■ **WHAT YOU ARE ASKED TO DO**
Every line of the data below must be output exactly, with images left out.
───── RECORDS TO PROCESS
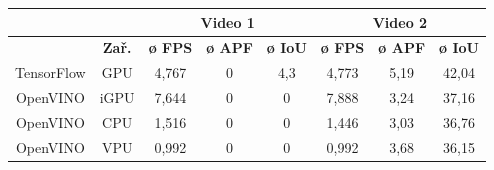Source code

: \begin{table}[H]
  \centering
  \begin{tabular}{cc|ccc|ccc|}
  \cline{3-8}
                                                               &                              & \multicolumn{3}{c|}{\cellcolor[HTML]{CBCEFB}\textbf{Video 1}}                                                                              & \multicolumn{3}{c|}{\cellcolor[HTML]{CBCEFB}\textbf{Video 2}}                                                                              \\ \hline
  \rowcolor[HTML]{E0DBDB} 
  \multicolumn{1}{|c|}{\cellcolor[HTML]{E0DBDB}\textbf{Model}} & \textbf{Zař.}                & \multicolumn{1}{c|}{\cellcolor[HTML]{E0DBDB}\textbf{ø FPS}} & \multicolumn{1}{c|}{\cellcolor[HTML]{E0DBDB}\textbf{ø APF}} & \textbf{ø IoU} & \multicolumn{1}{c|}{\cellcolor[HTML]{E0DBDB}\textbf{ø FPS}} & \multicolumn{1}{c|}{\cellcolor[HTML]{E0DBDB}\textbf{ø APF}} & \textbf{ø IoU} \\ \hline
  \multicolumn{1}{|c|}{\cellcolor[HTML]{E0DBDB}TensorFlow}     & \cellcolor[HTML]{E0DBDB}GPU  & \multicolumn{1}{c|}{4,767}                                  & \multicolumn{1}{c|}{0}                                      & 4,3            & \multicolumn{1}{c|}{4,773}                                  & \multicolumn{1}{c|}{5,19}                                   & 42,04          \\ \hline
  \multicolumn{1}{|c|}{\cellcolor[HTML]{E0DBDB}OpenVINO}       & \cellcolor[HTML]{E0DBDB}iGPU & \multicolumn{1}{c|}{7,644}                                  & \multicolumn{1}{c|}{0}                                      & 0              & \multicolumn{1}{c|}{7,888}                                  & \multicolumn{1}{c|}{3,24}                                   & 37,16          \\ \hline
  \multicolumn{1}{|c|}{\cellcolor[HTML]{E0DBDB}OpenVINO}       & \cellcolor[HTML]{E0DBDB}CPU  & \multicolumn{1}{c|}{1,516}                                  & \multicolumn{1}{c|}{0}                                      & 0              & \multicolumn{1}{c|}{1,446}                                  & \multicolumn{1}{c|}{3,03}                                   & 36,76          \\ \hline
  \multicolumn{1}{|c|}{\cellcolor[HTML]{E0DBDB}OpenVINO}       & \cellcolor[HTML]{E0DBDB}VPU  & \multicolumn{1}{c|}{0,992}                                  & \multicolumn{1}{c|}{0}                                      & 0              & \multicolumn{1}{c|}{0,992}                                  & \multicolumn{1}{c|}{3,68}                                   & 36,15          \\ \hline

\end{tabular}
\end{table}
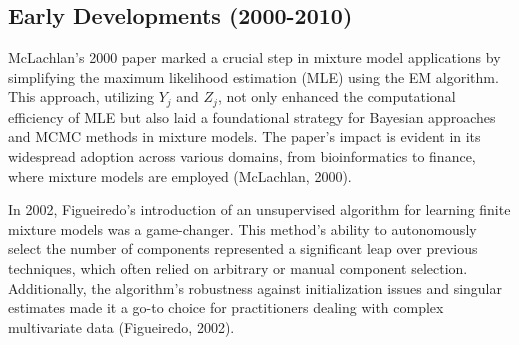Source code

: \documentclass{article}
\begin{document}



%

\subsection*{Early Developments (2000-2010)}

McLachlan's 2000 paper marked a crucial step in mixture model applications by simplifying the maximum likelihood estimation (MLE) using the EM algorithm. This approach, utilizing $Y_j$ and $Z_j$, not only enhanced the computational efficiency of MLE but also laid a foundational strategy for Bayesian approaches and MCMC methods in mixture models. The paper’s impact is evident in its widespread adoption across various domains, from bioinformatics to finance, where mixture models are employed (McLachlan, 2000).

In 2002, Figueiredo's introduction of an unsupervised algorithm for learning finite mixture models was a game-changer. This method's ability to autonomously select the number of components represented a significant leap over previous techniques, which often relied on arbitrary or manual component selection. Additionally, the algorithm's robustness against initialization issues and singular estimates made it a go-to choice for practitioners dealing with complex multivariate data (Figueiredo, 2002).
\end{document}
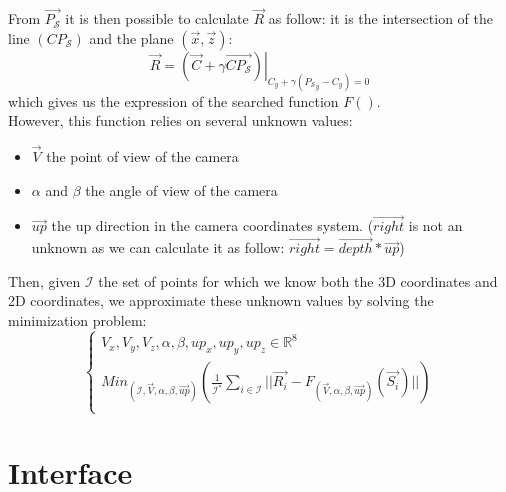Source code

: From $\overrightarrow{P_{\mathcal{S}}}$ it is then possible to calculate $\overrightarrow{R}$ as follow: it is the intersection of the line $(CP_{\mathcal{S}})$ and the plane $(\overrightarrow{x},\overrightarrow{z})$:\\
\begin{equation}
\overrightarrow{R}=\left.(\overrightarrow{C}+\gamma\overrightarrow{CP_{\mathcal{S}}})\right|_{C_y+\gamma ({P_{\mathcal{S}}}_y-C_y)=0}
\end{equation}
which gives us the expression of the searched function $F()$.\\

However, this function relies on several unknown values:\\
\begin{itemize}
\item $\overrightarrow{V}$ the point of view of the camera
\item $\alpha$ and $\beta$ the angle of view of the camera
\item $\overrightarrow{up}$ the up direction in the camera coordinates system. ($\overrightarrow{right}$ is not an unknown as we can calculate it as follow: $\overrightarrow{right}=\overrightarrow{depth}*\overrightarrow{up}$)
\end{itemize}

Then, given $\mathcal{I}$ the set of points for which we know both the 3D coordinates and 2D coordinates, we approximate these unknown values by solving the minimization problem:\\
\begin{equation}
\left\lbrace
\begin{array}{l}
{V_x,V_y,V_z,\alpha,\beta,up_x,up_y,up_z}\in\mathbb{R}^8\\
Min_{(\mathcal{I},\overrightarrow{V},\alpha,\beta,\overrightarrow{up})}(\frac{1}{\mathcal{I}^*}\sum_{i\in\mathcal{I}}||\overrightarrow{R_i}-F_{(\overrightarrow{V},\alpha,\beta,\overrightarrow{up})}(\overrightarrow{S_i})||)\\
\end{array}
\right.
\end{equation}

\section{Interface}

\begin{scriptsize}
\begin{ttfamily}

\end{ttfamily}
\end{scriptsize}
──────────
■ **ANSWER TO THE EXERCISE**
Source code

: \begin{table}[H]
  \centering
  \begin{tabular}{cc|ccc|ccc|}
  \cline{3-8}
                                                               &                              & \multicolumn{3}{c|}{\cellcolor[HTML]{CBCEFB}\textbf{Video 1}}                                                                              & \multicolumn{3}{c|}{\cellcolor[HTML]{CBCEFB}\textbf{Video 2}}                                                                              \\ \hline
  \rowcolor[HTML]{E0DBDB} 
  \multicolumn{1}{|c|}{\cellcolor[HTML]{E0DBDB}\textbf{Model}} & \textbf{Zař.}                & \multicolumn{1}{c|}{\cellcolor[HTML]{E0DBDB}\textbf{ø FPS}} & \multicolumn{1}{c|}{\cellcolor[HTML]{E0DBDB}\textbf{ø APF}} & \textbf{ø IoU} & \multicolumn{1}{c|}{\cellcolor[HTML]{E0DBDB}\textbf{ø FPS}} & \multicolumn{1}{c|}{\cellcolor[HTML]{E0DBDB}\textbf{ø APF}} & \textbf{ø IoU} \\ \hline
  \multicolumn{1}{|c|}{\cellcolor[HTML]{E0DBDB}TensorFlow}     & \cellcolor[HTML]{E0DBDB}GPU  & \multicolumn{1}{c|}{4,767}                                  & \multicolumn{1}{c|}{0}                                      & 4,3            & \multicolumn{1}{c|}{4,773}                                  & \multicolumn{1}{c|}{5,19}                                   & 42,04          \\ \hline
  \multicolumn{1}{|c|}{\cellcolor[HTML]{E0DBDB}OpenVINO}       & \cellcolor[HTML]{E0DBDB}iGPU & \multicolumn{1}{c|}{7,644}                                  & \multicolumn{1}{c|}{0}                                      & 0              & \multicolumn{1}{c|}{7,888}                                  & \multicolumn{1}{c|}{3,24}                                   & 37,16          \\ \hline
  \multicolumn{1}{|c|}{\cellcolor[HTML]{E0DBDB}OpenVINO}       & \cellcolor[HTML]{E0DBDB}CPU  & \multicolumn{1}{c|}{1,516}                                  & \multicolumn{1}{c|}{0}                                      & 0              & \multicolumn{1}{c|}{1,446}                                  & \multicolumn{1}{c|}{3,03}                                   & 36,76          \\ \hline
  \multicolumn{1}{|c|}{\cellcolor[HTML]{E0DBDB}OpenVINO}       & \cellcolor[HTML]{E0DBDB}VPU  & \multicolumn{1}{c|}{0,992}                                  & \multicolumn{1}{c|}{0}                                      & 0              & \multicolumn{1}{c|}{0,992}                                  & \multicolumn{1}{c|}{3,68}                                   & 36,15          \\ \hline

\end{tabular}
\end{table}
Source code

: \documentclass{article}
\begin{document}



%

\subsection*{Early Developments (2000-2010)}

McLachlan's 2000 paper marked a crucial step in mixture model applications by simplifying the maximum likelihood estimation (MLE) using the EM algorithm. This approach, utilizing $Y_j$ and $Z_j$, not only enhanced the computational efficiency of MLE but also laid a foundational strategy for Bayesian approaches and MCMC methods in mixture models. The paper’s impact is evident in its widespread adoption across various domains, from bioinformatics to finance, where mixture models are employed (McLachlan, 2000).

In 2002, Figueiredo's introduction of an unsupervised algorithm for learning finite mixture models was a game-changer. This method's ability to autonomously select the number of components represented a significant leap over previous techniques, which often relied on arbitrary or manual component selection. Additionally, the algorithm's robustness against initialization issues and singular estimates made it a go-to choice for practitioners dealing with complex multivariate data (Figueiredo, 2002).
\end{document}
Source code

: From $\overrightarrow{P_{\mathcal{S}}}$ it is then possible to calculate $\overrightarrow{R}$ as follow: it is the intersection of the line $(CP_{\mathcal{S}})$ and the plane $(\overrightarrow{x},\overrightarrow{z})$:\\
\begin{equation}
\overrightarrow{R}=\left.(\overrightarrow{C}+\gamma\overrightarrow{CP_{\mathcal{S}}})\right|_{C_y+\gamma ({P_{\mathcal{S}}}_y-C_y)=0}
\end{equation}
which gives us the expression of the searched function $F()$.\\

However, this function relies on several unknown values:\\
\begin{itemize}
\item $\overrightarrow{V}$ the point of view of the camera
\item $\alpha$ and $\beta$ the angle of view of the camera
\item $\overrightarrow{up}$ the up direction in the camera coordinates system. ($\overrightarrow{right}$ is not an unknown as we can calculate it as follow: $\overrightarrow{right}=\overrightarrow{depth}*\overrightarrow{up}$)
\end{itemize}

Then, given $\mathcal{I}$ the set of points for which we know both the 3D coordinates and 2D coordinates, we approximate these unknown values by solving the minimization problem:\\
\begin{equation}
\left\lbrace
\begin{array}{l}
{V_x,V_y,V_z,\alpha,\beta,up_x,up_y,up_z}\in\mathbb{R}^8\\
Min_{(\mathcal{I},\overrightarrow{V},\alpha,\beta,\overrightarrow{up})}(\frac{1}{\mathcal{I}^*}\sum_{i\in\mathcal{I}}||\overrightarrow{R_i}-F_{(\overrightarrow{V},\alpha,\beta,\overrightarrow{up})}(\overrightarrow{S_i})||)\\
\end{array}
\right.
\end{equation}

\section{Interface}

\begin{scriptsize}
\begin{ttfamily}

\end{ttfamily}
\end{scriptsize}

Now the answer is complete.